## Work instructions
Among the entries below, copy every line that carries the word "software".
━━━━━ Data for this exercise ━━━━━
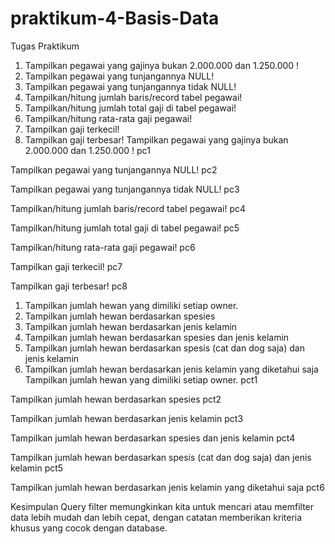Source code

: # praktikum-4-Basis-Data
Tugas Praktikum
1. Tampilkan pegawai yang gajinya bukan 2.000.000 dan 1.250.000 !
2. Tampilkan pegawai yang tunjangannya NULL! 
3. Tampilkan pegawai yang tunjangannya tidak NULL! 
4. Tampilkan/hitung jumlah baris/record tabel pegawai!
5. Tampilkan/hitung jumlah total gaji di tabel pegawai!
6. Tampilkan/hitung rata-rata gaji pegawai!
7. Tampilkan gaji terkecil!
8. Tampilkan gaji terbesar!
Tampilkan pegawai yang gajinya bukan 2.000.000 dan 1.250.000 ! pc1

Tampilkan pegawai yang tunjangannya NULL! pc2

Tampilkan pegawai yang tunjangannya tidak NULL! pc3

Tampilkan/hitung jumlah baris/record tabel pegawai! pc4

Tampilkan/hitung jumlah total gaji di tabel pegawai! pc5

Tampilkan/hitung rata-rata gaji pegawai! pc6

Tampilkan gaji terkecil! pc7

Tampilkan gaji terbesar! pc8

1. Tampilkan jumlah hewan yang dimiliki setiap owner.
2. Tampilkan jumlah hewan berdasarkan spesies
3. Tampilkan jumlah hewan berdasarkan jenis kelamin
4. Tampilkan jumlah hewan berdasarkan spesies dan jenis kelamin
5. Tampilkan jumlah hewan berdasarkan spesis (cat dan dog saja) 
dan jenis kelamin
6. Tampilkan jumlah hewan berdasarkan jenis kelamin yang diketahui
saja
Tampilkan jumlah hewan yang dimiliki setiap owner. pct1

Tampilkan jumlah hewan berdasarkan spesies pct2

Tampilkan jumlah hewan berdasarkan jenis kelamin pct3

Tampilkan jumlah hewan berdasarkan spesies dan jenis kelamin pct4

Tampilkan jumlah hewan berdasarkan spesis (cat dan dog saja) dan jenis kelamin pct5

Tampilkan jumlah hewan berdasarkan jenis kelamin yang diketahui saja pct6

Kesimpulan
Query filter memungkinkan kita untuk mencari atau memfilter data lebih mudah dan lebih cepat, dengan catatan memberikan kriteria khusus yang cocok dengan database.
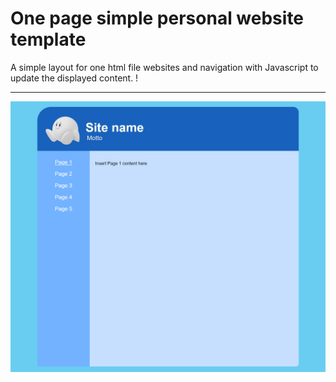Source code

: # One page simple personal website template
A simple layout for one html file websites and navigation with Javascript to update the displayed content.
!<hr />
![Preview](preview.png)
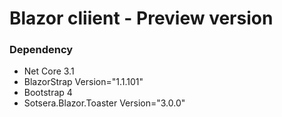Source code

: # Blazor cliient - Preview version

### Dependency
* Net Core 3.1
* BlazorStrap Version="1.1.101"
* Bootstrap 4
* Sotsera.Blazor.Toaster Version="3.0.0" 

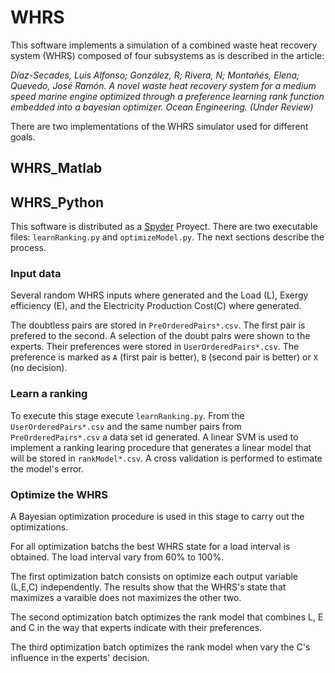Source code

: # WHRS
This software implements a simulation of a combined waste heat recovery system (WHRS) composed of four subsystems as is described in the article:</p>

_Díaz-Secades, Luis Alfonso; González, R; Rivera, N; Montañés, Elena; Quevedo, José Ramón. A novel waste heat recovery system for a medium speed marine engine optimized through a preference learning rank function embedded into a bayesian optimizer. Ocean Engineering. (Under Review)_

There are two implementations of the WHRS simulator used for different goals.

## WHRS_Matlab

## WHRS_Python
This software is distributed as a [Spyder](https://www.spyder-ide.org/) Proyect.
There are two executable files: `learnRanking.py` and `optimizeModel.py`.
The next sections describe the process.

### Input data
Several random WHRS inputs where generated and the Load (L), Exergy efficiency (E), and the Electricity Production Cost(C) where generated.

The doubtless pairs are stored in `PreOrderedPairs*.csv`. The first pair is prefered to the second.
A selection of the doubt pairs were shown to the experts. Their preferences were stored in `UserOrderedPairs*.csv`. The preference is marked as `A` (first pair is better), `B` (second pair is better) or `X` (no decision).

### Learn a ranking
To execute this stage execute `learnRanking.py`.
From the `UserOrderedPairs*.csv` and the same number pairs from `PreOrderedPairs*.csv` a data set id generated.
A linear SVM is used to implement a ranking learing procedure that generates a linear model that will be stored in `rankModel*.csv`.
A cross validation is performed to estimate the model's error.

### Optimize the WHRS
A Bayesian optimization procedure is used in this stage to carry out the optimizations.

For all optimization batchs the best WHRS state for a load interval is obtained. The load interval vary from 60% to 100%.

The first optimization batch consists on optimize each output variable (L,E,C) independently. The results show that the WHRS's state that maximizes a varaible does not maximizes the other two.

The second optimization batch optimizes the rank model that combines L, E and C in the way that experts indicate with their preferences.

The third optimization batch optimizes the rank model when vary the C's influence in the experts' decision.
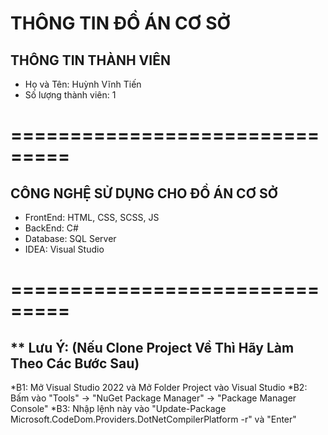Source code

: # THÔNG TIN ĐỒ ÁN CƠ SỞ
## THÔNG TIN THÀNH VIÊN
* Họ và Tên: Huỳnh Vĩnh Tiến 
* Số lượng thành viên: 1
# ===============================
## CÔNG NGHỆ SỬ DỤNG CHO ĐỒ ÁN CƠ SỞ
* FrontEnd: HTML, CSS, SCSS, JS
* BackEnd: C#
* Database: SQL Server
* IDEA: Visual Studio
# ===============================

## ** Lưu Ý: (Nếu Clone Project Về Thì Hãy Làm Theo Các Bước Sau)

*B1: Mở Visual Studio 2022 và Mở Folder Project vào Visual Studio
*B2: Bấm vào "Tools" -> "NuGet Package Manager" -> "Package Manager Console"
*B3: Nhập lệnh này vào "Update-Package Microsoft.CodeDom.Providers.DotNetCompilerPlatform -r" và "Enter" 

<!--- video hướng dẫn: https://www.youtube.com/watch?v=4BYwkbQCyIE&ab_channel=Infinetsoftsolutions --->
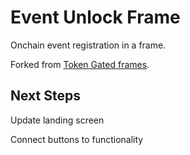 # Event Unlock Frame

Onchain event registration in a frame.

Forked from [Token Gated frames](https://frames.token-gated.com/).

## Next Steps

Update landing screen

Connect buttons to functionality
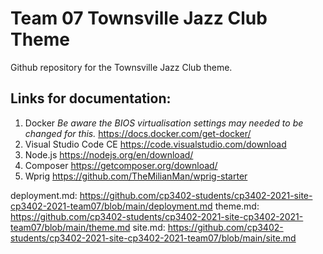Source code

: # Team 07 Townsville Jazz Club Theme

Github repository for the Townsville Jazz Club theme.

## Links for documentation: 
1. Docker _Be aware the BIOS virtualisation settings may needed to be changed for this._ https://docs.docker.com/get-docker/
2. Visual Studio Code CE
https://code.visualstudio.com/download 
3. Node.js
https://nodejs.org/en/download/
4. Composer
https://getcomposer.org/download/
5. Wprig
https://github.com/TheMilianMan/wprig-starter


deployment.md: https://github.com/cp3402-students/cp3402-2021-site-cp3402-2021-team07/blob/main/deployment.md
theme.md: https://github.com/cp3402-students/cp3402-2021-site-cp3402-2021-team07/blob/main/theme.md
site.md: https://github.com/cp3402-students/cp3402-2021-site-cp3402-2021-team07/blob/main/site.md
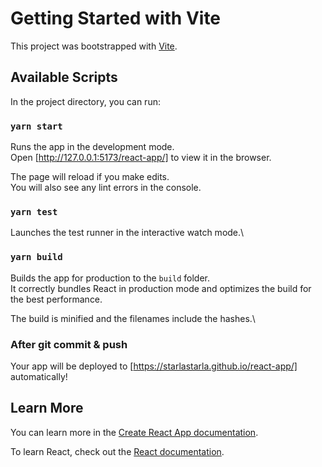 # Getting Started with Vite

This project was bootstrapped with [Vite](https://cn.vitejs.dev/).

## Available Scripts

In the project directory, you can run:

### `yarn start`

Runs the app in the development mode.\
Open [http://127.0.0.1:5173/react-app/] to view it in the browser.

The page will reload if you make edits.\
You will also see any lint errors in the console.

### `yarn test`

Launches the test runner in the interactive watch mode.\

### `yarn build`

Builds the app for production to the `build` folder.\
It correctly bundles React in production mode and optimizes the build for the best performance.

The build is minified and the filenames include the hashes.\

### After git commit & push

Your app will be deployed to [https://starlastarla.github.io/react-app/] automatically!

## Learn More

You can learn more in the [Create React App documentation](https://facebook.github.io/create-react-app/docs/getting-started).

To learn React, check out the [React documentation](https://reactjs.org/).
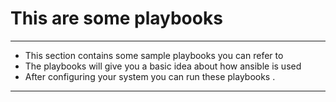 # This are some playbooks

---
* This section contains some sample playbooks you can refer to
* The playbooks will give you a basic idea about how ansible is used 
* After configuring your system you can run these playbooks .
---
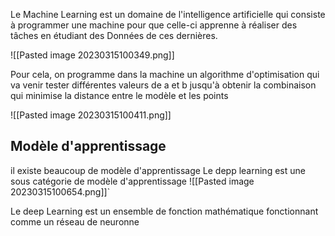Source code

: Le Machine Learning est un domaine de l'intelligence artificielle qui consiste à programmer une machine pour que celle-ci apprenne à réaliser des tâches en étudiant des Données de ces dernières.

![[Pasted image 20230315100349.png]]


Pour cela, on programme dans la machine un algorithme d'optimisation qui va venir tester différentes valeurs de a et b jusqu'à obtenir la combinaison qui minimise la distance entre le modèle et les points

![[Pasted image 20230315100411.png]]

## Modèle d'apprentissage

il existe beaucoup de modèle d'apprentissage
Le depp learning est une sous catégorie de modèle d'apprentissage
![[Pasted image 20230315100654.png]]`

Le deep Learning est un ensemble de fonction mathématique fonctionnant comme un réseau de neuronne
━━━━━
## Written response
This software implements a simulation of a combined waste heat recovery system (WHRS) composed of four subsystems as is described in the article:</p>
This software is distributed as a [Spyder](https://www.spyder-ide.org/) Proyect.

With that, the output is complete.